Thank you very much a lot for your help,
Here is a visual guide...
Thank you very much for this. I had actually a question.
I have a shapefile of the world, at a rather precise level (and sub-divisions) that is apparently undefined (when I add data to Gis). Plus, I have the dataset composed of points (long-lat) undefined also.
Therefore, I just put the two layers but either the first one is displayed or the second one, not both. I then tried to Define Projection by defining them either as World 1984 or a Projected one (Natural Earth) but I can't still display both layers.
Is that related to Define Projection ? Do I have to look in this direction to fix the problem ? Thanks a lot
Don't use them... or find out what the coordinate systems are before you use the define projection tool.
There must be some metadata with the sources.

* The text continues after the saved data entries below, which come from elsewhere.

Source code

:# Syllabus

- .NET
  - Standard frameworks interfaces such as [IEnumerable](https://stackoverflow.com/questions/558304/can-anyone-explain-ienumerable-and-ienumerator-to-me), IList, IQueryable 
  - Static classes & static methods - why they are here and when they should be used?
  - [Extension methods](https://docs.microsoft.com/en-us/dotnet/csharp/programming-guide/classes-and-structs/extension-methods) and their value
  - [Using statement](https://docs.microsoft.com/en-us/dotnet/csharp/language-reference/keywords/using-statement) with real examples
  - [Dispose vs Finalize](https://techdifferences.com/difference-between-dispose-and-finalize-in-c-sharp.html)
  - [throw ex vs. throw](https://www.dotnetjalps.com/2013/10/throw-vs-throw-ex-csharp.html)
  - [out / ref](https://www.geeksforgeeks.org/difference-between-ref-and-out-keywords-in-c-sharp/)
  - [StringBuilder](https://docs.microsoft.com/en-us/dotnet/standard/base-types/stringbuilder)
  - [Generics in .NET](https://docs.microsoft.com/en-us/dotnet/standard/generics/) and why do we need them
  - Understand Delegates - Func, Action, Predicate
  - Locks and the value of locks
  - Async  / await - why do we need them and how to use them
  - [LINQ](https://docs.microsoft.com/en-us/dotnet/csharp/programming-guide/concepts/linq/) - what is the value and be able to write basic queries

If you define something wrong... as my examples in the link show.. is what you get
Actually, the coordinate system specified in the file attached to the shapefile is World Mercator WGS184. I used the Define Projection with World Mercator. But still impossible to see the points in the meantime - despite the fact that if I add XY the points alone, no matter the definition, they are always displayed.

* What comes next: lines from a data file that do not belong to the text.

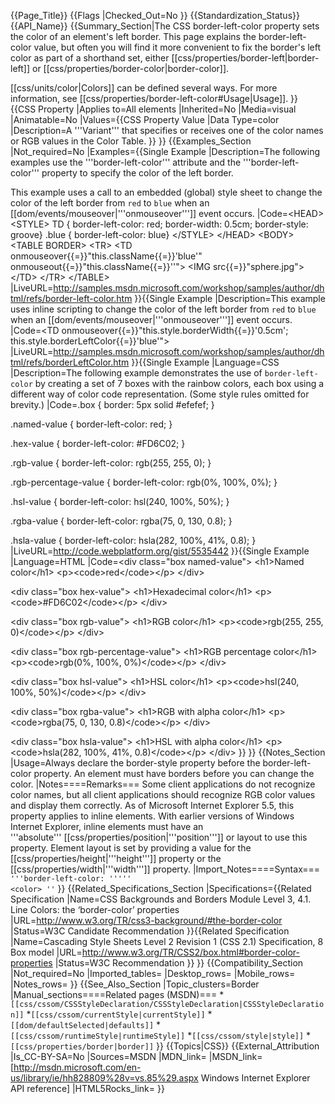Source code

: {{Page_Title}}
{{Flags
|Checked_Out=No
}}
{{Standardization_Status}}
{{API_Name}}
{{Summary_Section|The CSS border-left-color property sets the color of an element's left border. This page explains the border-left-color value, but often you will find it more convenient to fix the border's left color as part of a shorthand set, either [[css/properties/border-left|border-left]] or [[css/properties/border-color|border-color]].

[[css/units/color|Colors]] can be defined several ways. For more information, see [[css/properties/border-left-color#Usage|Usage]].
}}
{{CSS Property
|Applies to=All elements
|Inherited=No
|Media=visual
|Animatable=No
|Values={{CSS Property Value
|Data Type=color
|Description=A '''Variant''' that specifies or receives one of the color names or RGB values in the Color Table.
}}
}}
{{Examples_Section
|Not_required=No
|Examples={{Single Example
|Description=The following examples use the '''border-left-color''' attribute and the '''border-left-color''' property to specify the color of the left border.

This example uses a call to an embedded (global) style sheet to change the color of the left border from <code>red</code> to <code>blue</code> when an [[dom/events/mouseover|'''onmouseover''']] event occurs.
|Code=&lt;HEAD&gt;
&lt;STYLE&gt;
    TD { border-left-color: red;
        border-width: 0.5cm; border-style: groove}
    .blue { border-left-color: blue}
&lt;/STYLE&gt;
&lt;/HEAD&gt;
&lt;BODY&gt;
&lt;TABLE BORDER&gt;
&lt;TR&gt;
    &lt;TD onmouseover{{=}}"this.className{{=}}'blue'"
        onmouseout{{=}}"this.className{{=}}''"&gt;
        &lt;IMG src{{=}}"sphere.jpg"&gt;
    &lt;/TD&gt;
&lt;/TR&gt;
&lt;/TABLE&gt;
|LiveURL=http://samples.msdn.microsoft.com/workshop/samples/author/dhtml/refs/border-left-color.htm
}}{{Single Example
|Description=This example uses inline scripting to change the color of the left border from <code>red</code> to <code>blue</code> when an [[dom/events/mouseover|'''onmouseover''']] event occurs.
|Code=&lt;TD onmouseover{{=}}"this.style.borderWidth{{=}}'0.5cm';
    this.style.borderLeftColor{{=}}'blue'"&gt;
|LiveURL=http://samples.msdn.microsoft.com/workshop/samples/author/dhtml/refs/borderLeftColor.htm
}}{{Single Example
|Language=CSS
|Description=The following example demonstrates the use of <code>border-left-color</code> by creating a set of 7 boxes with the rainbow colors, each box using a different way of color code representation. (Some style rules omitted for brevity.)
|Code=.box {
  border: 5px solid #efefef;
}

.named-value {
  border-left-color: red;
}

.hex-value {
  border-left-color: #FD6C02;
}

.rgb-value {
  border-left-color: rgb(255, 255, 0);
}

.rgb-percentage-value {
  border-left-color: rgb(0%, 100%, 0%);
}

.hsl-value {
  border-left-color: hsl(240, 100%, 50%);
}

.rgba-value {
  border-left-color: rgba(75, 0, 130, 0.8);
}

.hsla-value {
  border-left-color: hsla(282, 100%, 41%, 0.8);
}
|LiveURL=http://code.webplatform.org/gist/5535442
}}{{Single Example
|Language=HTML
|Code=&lt;div class="box named-value"&gt;
  &lt;h1&gt;Named color&lt;/h1&gt;
  &lt;p&gt;&lt;code&gt;red&lt;/code&gt;&lt;/p&gt;
&lt;/div&gt;

&lt;div class="box hex-value"&gt;
  &lt;h1&gt;Hexadecimal color&lt;/h1&gt;
  &lt;p&gt;&lt;code&gt;#FD6C02&lt;/code&gt;&lt;/p&gt;
&lt;/div&gt;

&lt;div class="box rgb-value"&gt;
  &lt;h1&gt;RGB color&lt;/h1&gt;
  &lt;p&gt;&lt;code&gt;rgb(255, 255, 0)&lt;/code&gt;&lt;/p&gt;
&lt;/div&gt;

&lt;div class="box rgb-percentage-value"&gt;
  &lt;h1&gt;RGB percentage color&lt;/h1&gt;
  &lt;p&gt;&lt;code&gt;rgb(0%, 100%, 0%)&lt;/code&gt;&lt;/p&gt;
&lt;/div&gt;

&lt;div class="box hsl-value"&gt;
  &lt;h1&gt;HSL color&lt;/h1&gt;
  &lt;p&gt;&lt;code&gt;hsl(240, 100%, 50%)&lt;/code&gt;&lt;/p&gt;
&lt;/div&gt;

&lt;div class="box rgba-value"&gt;
  &lt;h1&gt;RGB with alpha color&lt;/h1&gt;
  &lt;p&gt;&lt;code&gt;rgba(75, 0, 130, 0.8)&lt;/code&gt;&lt;/p&gt;
&lt;/div&gt;

&lt;div class="box hsla-value"&gt;
  &lt;h1&gt;HSL with alpha color&lt;/h1&gt;
  &lt;p&gt;&lt;code&gt;hsla(282, 100%, 41%, 0.8)&lt;/code&gt;&lt;/p&gt;
&lt;/div&gt;
}}
}}
{{Notes_Section
|Usage=Always declare the border-style property before the border-left-color property. An element must have borders before you can change the color.
|Notes====Remarks===
Some client applications do not recognize color names, but all client applications should recognize RGB color values and display them correctly.
As of Microsoft Internet Explorer 5.5, this property applies to inline elements.  With earlier versions of  Windows Internet Explorer, inline elements must have an '''absolute''' [[css/properties/position|'''position''']] or layout to use this property. Element layout is set by providing a value for the [[css/properties/height|'''height''']] property or the [[css/properties/width|'''width''']] property.
|Import_Notes====Syntax===
<code>'''border-left-color: '''''
&lt;color&gt;
''</code>
}}
{{Related_Specifications_Section
|Specifications={{Related Specification
|Name=CSS Backgrounds and Borders Module Level 3, 4.1. Line Colors: the ‘border-color’ properties
|URL=http://www.w3.org/TR/css3-background/#the-border-color
|Status=W3C Candidate Recommendation
}}{{Related Specification
|Name=Cascading Style Sheets Level 2 Revision 1 (CSS 2.1) Specification, 8 Box model
|URL=http://www.w3.org/TR/CSS2/box.html#border-color-properties
|Status=W3C Recommendation
}}
}}
{{Compatibility_Section
|Not_required=No
|Imported_tables=
|Desktop_rows=
|Mobile_rows=
|Notes_rows=
}}
{{See_Also_Section
|Topic_clusters=Border
|Manual_sections====Related pages (MSDN)===
*<code>[[css/cssom/CSSStyleDeclaration/CSSStyleDeclaration|CSSStyleDeclaration]]</code>
*<code>[[css/cssom/currentStyle|currentStyle]]</code>
*<code>[[dom/defaultSelected|defaults]]</code>
*<code>[[css/cssom/runtimeStyle|runtimeStyle]]</code>
*<code>[[css/cssom/style|style]]</code>
*<code>[[css/properties/border|border]]</code>
}}
{{Topics|CSS}}
{{External_Attribution
|Is_CC-BY-SA=No
|Sources=MSDN
|MDN_link=
|MSDN_link=[http://msdn.microsoft.com/en-us/library/ie/hh828809%28v=vs.85%29.aspx Windows Internet Explorer API reference]
|HTML5Rocks_link=
}}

World Mercator is a projected coordinate system... if it was defined as such, that is good.
As for the points... if they are in decimal degrees (ie longitude and latitude, with longitude as the X and latitude is the Y) they are probably unprojected and have a
Geographic Coordinate system... like GCS WGS84
They are different...
If I want to use fishnet later, I have better to put them both in a projected coordinate system? and use Project for the points ?
Thank you very much for all!
Also, if I may ask one last favor: ideally, I would have liked to exclude the points that are on the seaward side (and therefore not close to a border with another country). Is there any mean to exclude these points and let only those close to another country ?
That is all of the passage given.